Peek into Plotnine

One of the things I like about R is how easy it is to create a visualization using ggplot2. This is great for exploratory data analysis. Instead of struggling with the data visualization library, you can focus on understanding data and relationships.

Plotnine is a Python library that is trying to solve this problem. It implements grammar of graphics and is based on ggplot2. For you who do not know, the grammar of graphics is a plotting framework introduced by Leland Wilkinson back in 1999. It consists of distinct layers of grammatical elements and meaningful plots through aesthetic mapping. The grammatical elements include, among others, data, aesthetics, geometries, and statistics. Plotting with grammar is powerful, and it makes the plot easy to think about and create.

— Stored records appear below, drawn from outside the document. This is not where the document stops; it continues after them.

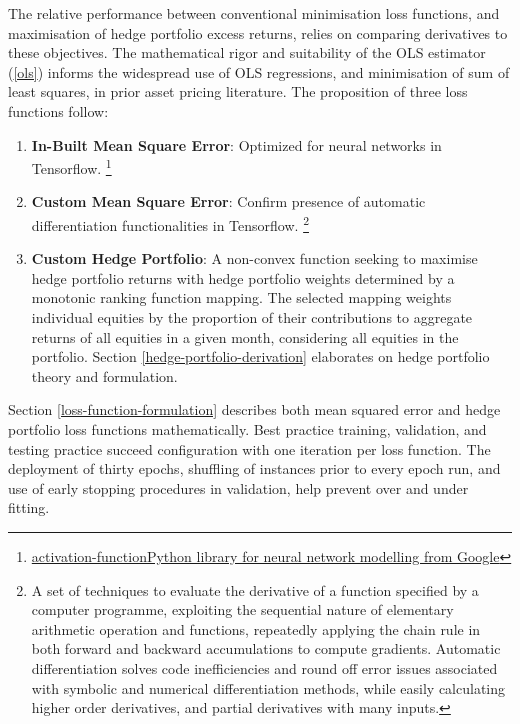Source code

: \documentclass[12pt]{article}
\begin{document}
The relative performance between conventional minimisation loss functions, and maximisation of hedge portfolio excess returns, relies on comparing derivatives to these objectives.
The mathematical rigor and suitability of the OLS estimator (\ref{ols}) informs the widespread use of OLS regressions, and minimisation of sum of least squares, in prior asset pricing literature.
The proposition of three loss functions follow:
\singlespacing
\begin{enumerate}
	\item \textbf{In-Built Mean Square Error}: Optimized for neural networks in Tensorflow. \footnote{\href{https://www.tensorflow.org/}{activation-functionPython library for neural network modelling from Google}}
	\item \textbf{Custom Mean Square Error}: Confirm presence of automatic differentiation functionalities in Tensorflow.
	\footnote{A set of techniques to evaluate the derivative of a function specified by a computer programme,
	exploiting the sequential nature of elementary arithmetic operation and functions, repeatedly applying the chain rule in both forward and backward accumulations to compute gradients.
	Automatic differentiation solves code inefficiencies and round off error issues associated with symbolic and numerical differentiation methods, while easily calculating higher order derivatives, and partial derivatives with many inputs.}
	\item \textbf{Custom Hedge Portfolio}: A non-convex function seeking to maximise hedge portfolio returns with hedge portfolio weights determined by a monotonic ranking function mapping.
	The selected mapping weights individual equities by the proportion of their contributions to aggregate returns of all equities in a given month, considering all equities in the portfolio.
	Section \ref{hedge-portfolio-derivation} elaborates on hedge portfolio theory and formulation.
\end{enumerate}
Section \ref{loss-function-formulation} describes both mean squared error and hedge portfolio loss functions mathematically.
Best practice training, validation, and testing practice succeed configuration with one iteration per loss function.
The deployment of thirty epochs, shuffling of instances prior to every epoch run, and use of early stopping procedures in validation, help prevent over and under fitting.
\end{document}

To help me understand the Plotnine library better, I will explore the library by creating several plots in this article. I have included the code so you can create the plot yourself.

Scatter plot

A Scatter plot is probably the most frequently used plot for data analysis, and it is used to show the relationships between two variables. In Plotnine, you can draw this using geom_point(). In the following plot, I have added geom_smooth, which draws a smoothing line.

from plotnine import *
from plotnine.data import midwest

(ggplot(midwest, aes(x="area", y="poptotal"))
 + geom_point(aes(color="state", size="popdensity"), na_rm=True)
 + geom_smooth(method="loess", color="blue", alpha=0.1, se=False)
 + xlim((0, 0.1))
 + ylim((0, 500000))
 + labs(title="Scatterplot",
        y="Population", 
        x="Area")
 + theme(figure_size=(10, 6))
)

Jittered Plot

When we are drawing a lot of data points, chances are there will be many overlapping points appearing as a single dot. There are several ways to solve this issue. For instance, we can add transparency or use a hollow shape. Another way to solve this problem is to use geom_jitter. This randomly jittered the data points around their original position based on a threshold controlled by the width argument.

from plotnine import *
from plotnine.data import mpg

(ggplot(mpg, aes(x="cty", y="hwy"))
 + geom_jitter(width=0.5, size=1)
 + geom_smooth(method="lm", color="blue", se=False)
 + labs(y="hwy", 
        x="cty", 
        title="Jittered Points")
 + theme_bw()
 + theme(figure_size=(10, 6))
)

One downside of jittering is that it changes the data, so you must use it with care. If we jitter too much, we end up placing the points that do not represent the dataset.

Count Chart

Another option to overcome overlapping data points is to use count charts. In a count chart, the size of the data point gets more prominent as more points overlap.

from plotnine import *
from plotnine.data import mpg

(ggplot(mpg, aes(x="cty", y="hwy"))
 + geom_count(color="tomato", show_legend=False)
 + labs(title="Jittered Points",
        x="cty",
        y="hwy")
 + theme_bw()
 + theme(figure_size=(10, 6))
)

Diverging bars

Sometimes we want to have a visualization that compares and contrasts data. There are several ways we can achieve this. But we will use geometry to highlight differences for this one.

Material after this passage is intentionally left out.